## Requirement:
When you have gone through the records, report how many lines include "Template", giving the number and nothing more.

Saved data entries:

•••

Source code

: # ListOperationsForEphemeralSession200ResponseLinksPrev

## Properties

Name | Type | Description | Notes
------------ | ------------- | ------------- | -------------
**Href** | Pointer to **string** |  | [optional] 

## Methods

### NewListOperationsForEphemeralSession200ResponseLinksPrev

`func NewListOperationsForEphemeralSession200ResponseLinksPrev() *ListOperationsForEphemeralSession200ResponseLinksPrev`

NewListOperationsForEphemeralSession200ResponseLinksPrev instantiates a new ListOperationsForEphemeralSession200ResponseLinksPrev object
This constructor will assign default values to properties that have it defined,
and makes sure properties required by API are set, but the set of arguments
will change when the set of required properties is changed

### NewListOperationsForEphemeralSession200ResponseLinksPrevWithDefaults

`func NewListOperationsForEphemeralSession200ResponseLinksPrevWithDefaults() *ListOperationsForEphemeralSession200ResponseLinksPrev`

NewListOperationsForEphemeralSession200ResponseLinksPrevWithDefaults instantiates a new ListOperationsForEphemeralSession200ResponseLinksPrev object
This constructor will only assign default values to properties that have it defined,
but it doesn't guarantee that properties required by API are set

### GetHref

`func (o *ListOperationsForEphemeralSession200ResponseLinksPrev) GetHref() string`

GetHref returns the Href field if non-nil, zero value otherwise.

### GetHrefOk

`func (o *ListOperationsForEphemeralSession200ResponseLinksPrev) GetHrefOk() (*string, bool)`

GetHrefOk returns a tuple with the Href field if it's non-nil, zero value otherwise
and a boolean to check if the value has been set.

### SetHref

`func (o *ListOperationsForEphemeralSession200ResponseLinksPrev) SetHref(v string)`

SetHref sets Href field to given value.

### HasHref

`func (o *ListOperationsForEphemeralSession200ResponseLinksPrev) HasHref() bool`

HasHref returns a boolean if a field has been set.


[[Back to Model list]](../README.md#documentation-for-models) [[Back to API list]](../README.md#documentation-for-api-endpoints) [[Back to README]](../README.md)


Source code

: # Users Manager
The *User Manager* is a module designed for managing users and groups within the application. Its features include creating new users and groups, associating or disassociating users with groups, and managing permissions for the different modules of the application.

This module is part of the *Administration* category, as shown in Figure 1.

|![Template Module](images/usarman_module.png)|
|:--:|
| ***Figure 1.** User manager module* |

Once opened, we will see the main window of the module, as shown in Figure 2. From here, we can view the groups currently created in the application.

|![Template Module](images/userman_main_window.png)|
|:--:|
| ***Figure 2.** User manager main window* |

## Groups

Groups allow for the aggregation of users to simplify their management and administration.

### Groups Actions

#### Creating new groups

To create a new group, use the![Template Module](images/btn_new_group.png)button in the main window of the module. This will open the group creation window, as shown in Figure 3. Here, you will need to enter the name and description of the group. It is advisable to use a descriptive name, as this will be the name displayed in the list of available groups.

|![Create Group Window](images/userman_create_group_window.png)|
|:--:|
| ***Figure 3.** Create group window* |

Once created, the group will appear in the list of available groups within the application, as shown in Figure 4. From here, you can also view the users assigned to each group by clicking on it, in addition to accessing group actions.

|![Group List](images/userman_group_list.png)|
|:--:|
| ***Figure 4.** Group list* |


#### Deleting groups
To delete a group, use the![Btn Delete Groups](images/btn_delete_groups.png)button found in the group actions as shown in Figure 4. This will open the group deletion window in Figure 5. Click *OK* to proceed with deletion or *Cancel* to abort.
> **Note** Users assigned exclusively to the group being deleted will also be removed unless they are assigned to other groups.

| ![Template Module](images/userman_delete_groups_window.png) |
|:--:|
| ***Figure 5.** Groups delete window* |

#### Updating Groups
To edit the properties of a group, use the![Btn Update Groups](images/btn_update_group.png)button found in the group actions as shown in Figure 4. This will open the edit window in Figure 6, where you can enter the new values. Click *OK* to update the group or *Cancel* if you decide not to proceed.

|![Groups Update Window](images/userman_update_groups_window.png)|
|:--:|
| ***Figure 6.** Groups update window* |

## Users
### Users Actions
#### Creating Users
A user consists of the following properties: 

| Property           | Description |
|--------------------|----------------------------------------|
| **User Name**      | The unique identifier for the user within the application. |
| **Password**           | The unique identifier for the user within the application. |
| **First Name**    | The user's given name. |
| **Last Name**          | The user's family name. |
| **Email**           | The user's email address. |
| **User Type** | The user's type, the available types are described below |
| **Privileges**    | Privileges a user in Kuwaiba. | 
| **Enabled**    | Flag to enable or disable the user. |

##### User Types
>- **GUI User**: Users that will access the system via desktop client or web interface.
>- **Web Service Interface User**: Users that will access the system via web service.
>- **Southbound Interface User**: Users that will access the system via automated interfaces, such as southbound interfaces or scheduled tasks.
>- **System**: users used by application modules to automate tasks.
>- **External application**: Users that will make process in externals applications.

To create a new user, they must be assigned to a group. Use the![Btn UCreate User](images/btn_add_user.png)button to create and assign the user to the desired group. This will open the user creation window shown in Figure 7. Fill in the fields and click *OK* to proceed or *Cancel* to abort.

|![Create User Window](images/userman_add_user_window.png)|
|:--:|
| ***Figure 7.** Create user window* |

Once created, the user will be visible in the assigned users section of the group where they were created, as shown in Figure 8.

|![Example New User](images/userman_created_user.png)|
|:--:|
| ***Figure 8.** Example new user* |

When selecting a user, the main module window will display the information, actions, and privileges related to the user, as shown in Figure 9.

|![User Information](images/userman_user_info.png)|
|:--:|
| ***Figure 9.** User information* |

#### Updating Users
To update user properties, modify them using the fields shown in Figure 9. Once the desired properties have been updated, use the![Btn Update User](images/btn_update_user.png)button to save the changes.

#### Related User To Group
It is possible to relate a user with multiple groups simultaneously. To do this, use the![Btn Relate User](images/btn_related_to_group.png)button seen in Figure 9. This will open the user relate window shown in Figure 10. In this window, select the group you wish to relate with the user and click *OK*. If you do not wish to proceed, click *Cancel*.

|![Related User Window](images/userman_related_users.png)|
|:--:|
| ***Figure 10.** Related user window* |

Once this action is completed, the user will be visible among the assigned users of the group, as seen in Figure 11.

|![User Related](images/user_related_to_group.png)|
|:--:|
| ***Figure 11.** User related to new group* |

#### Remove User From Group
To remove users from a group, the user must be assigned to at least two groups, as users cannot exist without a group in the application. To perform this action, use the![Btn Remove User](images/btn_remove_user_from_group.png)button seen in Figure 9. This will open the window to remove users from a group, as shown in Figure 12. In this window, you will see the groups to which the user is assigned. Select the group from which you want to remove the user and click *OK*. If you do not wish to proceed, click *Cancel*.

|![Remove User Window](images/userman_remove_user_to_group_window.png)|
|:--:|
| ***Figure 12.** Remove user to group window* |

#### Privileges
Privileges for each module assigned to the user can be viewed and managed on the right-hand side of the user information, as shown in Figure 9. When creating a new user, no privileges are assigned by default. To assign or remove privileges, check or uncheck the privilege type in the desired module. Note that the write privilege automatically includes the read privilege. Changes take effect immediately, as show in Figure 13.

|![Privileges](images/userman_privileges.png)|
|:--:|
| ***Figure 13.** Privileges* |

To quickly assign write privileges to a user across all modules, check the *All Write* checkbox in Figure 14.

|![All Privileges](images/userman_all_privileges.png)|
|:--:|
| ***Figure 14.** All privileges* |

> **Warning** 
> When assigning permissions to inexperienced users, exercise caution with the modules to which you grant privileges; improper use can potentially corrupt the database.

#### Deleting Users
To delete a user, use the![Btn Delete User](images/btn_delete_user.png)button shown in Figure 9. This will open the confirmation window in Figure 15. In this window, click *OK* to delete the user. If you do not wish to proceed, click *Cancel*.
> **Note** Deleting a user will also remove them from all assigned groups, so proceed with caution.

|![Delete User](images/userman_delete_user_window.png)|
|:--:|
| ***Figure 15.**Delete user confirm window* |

•••

## Completed exercise:
4